Nothing personal Cletus but I tend to accept the discernment of Pius X in this dispute.
Unless I am mistaken, you have in the past described Jesus as a Rabbi and now you are calling Him a layman-- I am confused.
Rabbi is the Hebrew word for Teacher.
Rabboni means good or dear Teacher.
Christ was called Rabbi and Rabboni in His days on earth. Those were His ordinary titles. Calling Him ONLY Rabbi or Rabboni at this late date might arouse just suspicions. But when a writer frequently calls him God and God the Son the just thing to do is to allow that the writer is using those original titles to create a certain effect and make a certain point. Of course, one may for one's own good reasons think it obnoxious or temerarious to do so.
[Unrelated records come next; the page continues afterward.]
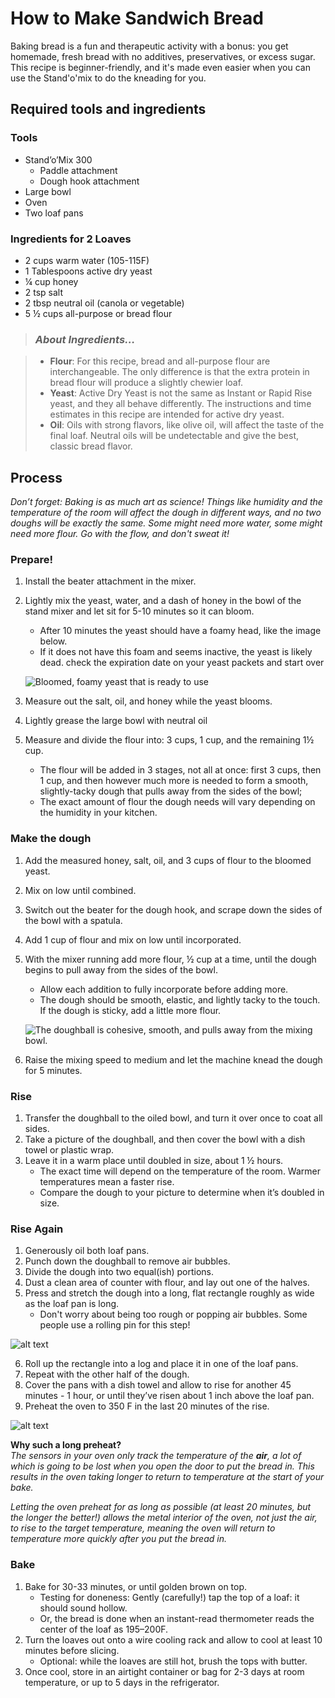 # How to Make Sandwich Bread

Baking bread is a fun and therapeutic activity with a bonus: you get homemade, fresh bread with no additives, preservatives, or excess sugar. This recipe is beginner-friendly, and it's made even easier when you can use the Stand'o'mix to do the kneading for you.

## Required tools and ingredients
### Tools
- Stand’o’Mix 300
  - Paddle attachment
  - Dough hook attachment
- Large bowl
- Oven
- Two loaf pans

### Ingredients for 2 Loaves
- 2 cups warm water (105-115F)
- 1 Tablespoons active dry yeast
- ¼ cup honey 
- 2 tsp salt
- 2 tbsp neutral oil (canola or vegetable) 
- 5 ½ cups all-purpose or bread flour

> ### *About Ingredients…*
 
> - **Flour**: For this recipe, bread and all-purpose flour are interchangeable. The only difference is that the extra protein in bread flour will produce a slightly chewier loaf.  
> - **Yeast**: Active Dry Yeast is not the same as Instant or Rapid Rise yeast, and they all behave differently. The instructions and time estimates in this recipe are intended for active dry yeast.  
> - **Oil**: Oils with strong flavors, like olive oil, will affect the taste of the final loaf. Neutral oils will be undetectable and give the best, classic bread flavor.

## Process

_Don’t forget: Baking is as much art as science! Things like humidity and the temperature of the room will affect the dough in different ways, and no two doughs will be exactly the same. Some might need more water, some might need more flour. Go with the flow, and don't sweat it!_

### Prepare!
1. Install the beater attachment in the mixer.
2. Lightly mix the yeast, water, and a dash of honey in the bowl of the stand mixer and let sit for 5-10 minutes so it can bloom.
   - After 10 minutes the yeast should have a foamy head, like the image below.
   - If it does not have this foam and seems inactive, the yeast is likely dead. check the expiration date on your yeast packets and start over
   
   ![Bloomed, foamy yeast that is ready to use](<assets/images/screenshots/Bread pics/Blooming yeast resize.jpg>)

3. Measure out the salt, oil, and honey while the yeast blooms. 
4. Lightly grease the large bowl with neutral oil
5. Measure and divide the flour into: 3 cups, 1 cup, and the remaining 1½ cup. 
   - The flour will be added in 3 stages, not all at once: first 3 cups, then 1 cup, and then however much more is needed to form a smooth, slightly-tacky dough that pulls away from the sides of the bowl;
   - The exact amount of flour the dough needs will vary depending on the humidity in your kitchen.

### Make the dough
1. Add the measured honey, salt, oil, and 3 cups of flour to the bloomed yeast.   
2. Mix on low until combined.  
3. Switch out the beater for the dough hook, and scrape down the sides of the bowl with a spatula.  
4. Add 1 cup of flour and mix on low until incorporated. 
5. With the mixer running add more flour, ½ cup at a time, until the dough begins to pull away from the sides of the bowl. 
   - Allow each addition to fully incorporate before adding more.
   - The dough should be smooth, elastic, and lightly tacky to the touch. If the dough is sticky, add a little more flour. 
            
    ![The doughball is cohesive, smooth, and pulls away from the mixing bowl.](<assets/images/screenshots/Bread pics/Bread dough.webp>)
6. Raise the mixing speed to medium and let the machine knead the dough for 5 minutes.  


### Rise
1. Transfer the doughball to the oiled bowl, and turn it over once to coat all sides.
2. Take a picture of the doughball, and then cover the bowl with a dish towel or plastic wrap.
3. Leave it in a warm place until doubled in size, about 1 ½ hours.
   - The exact time will depend on the temperature of the room. Warmer temperatures mean a faster rise.
   - Compare the dough to your picture to determine when it’s doubled in size.

### Rise Again
1. Generously oil both loaf pans.
2. Punch down the doughball to remove air bubbles.
3. Divide the dough into two equal(ish) portions.
4. Dust a clean area of counter with flour, and lay out one of the halves.
5. Press and stretch the dough into a long, flat rectangle roughly as wide as the loaf pan is long.
   - Don't worry about being too rough or popping air bubbles. Some people use a rolling pin for this step!

![alt text](<assets/images/screenshots/Bread pics/Rolled out dough.png>)

6. Roll up the rectangle into a log and place it in one of the loaf pans.
7. Repeat with the other half of the dough.
8. Cover the pans with a dish towel and allow to rise for another 45 minutes - 1 hour, or until they’ve risen about 1 inch above the loaf pan.
9. Preheat the oven to 350 F in the last 20 minutes of the rise.

![alt text](<assets/images/screenshots/Bread pics/Proofed in loaf pan.png>)


**Why such a long preheat?**   
_The sensors in your oven only track the temperature of the **air**, a lot of which is going to be lost when you open the door to put the bread in. This results in the oven taking longer to return to temperature at the start of your bake._

_Letting the oven preheat for as long as possible (at least 20 minutes, but the longer the better!) allows the metal interior of the oven, not just the air, to rise to the target temperature, meaning the oven will return to temperature more quickly after you put the bread in._

### Bake 
1. Bake for 30-33 minutes, or until golden brown on top.
   - Testing for doneness: Gently (carefully!) tap the top of a loaf: it should sound hollow.
   - Or, the bread is done when an instant-read thermometer reads the center of the loaf as 195–200F.
2. Turn the loaves out onto a wire cooling rack and allow to cool at least 10 minutes before slicing.
   - Optional: while the loaves are still hot, brush the tops with butter.
3. Once cool, store in an airtight container or bag for 2-3 days at room temperature, or up to 5 days in the refrigerator.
I said that Jesus was a Layman before MEN. The eyes of supernatural faith see Him in God as the Great High Priest.
According to ancient tradition His brother James was a priest of the Temple.
His kinsman Zachariah was a priest of the Temple.
Somehow the kingly tribe of Judah mixed with the priestly tribe of Levi in the divine family tree.
But the fact remains that Jesus did not have the fullness of priesthood which He would have had, had He been of a priest before man in the divine congregation headed by Caiphas (or was it Annas?) He was Priest only in the supernatural order of the Christian New Covenant.
The choice of Christ not to be a priest in the religious order into which He was born might be, among other things, an admonition to His priests to have an abhorrence of vices that seem to plague priests in particular and have nothing Christian or supernatural about them: arrogance, formalism, hypocrisy, self-righteousness supported by no end of canon laws, human respect, infinite fire-breathing wrath at being criticized by mere laymen, such as the Rabbi Jesus of Nazareth...
And He could have been a king before men too.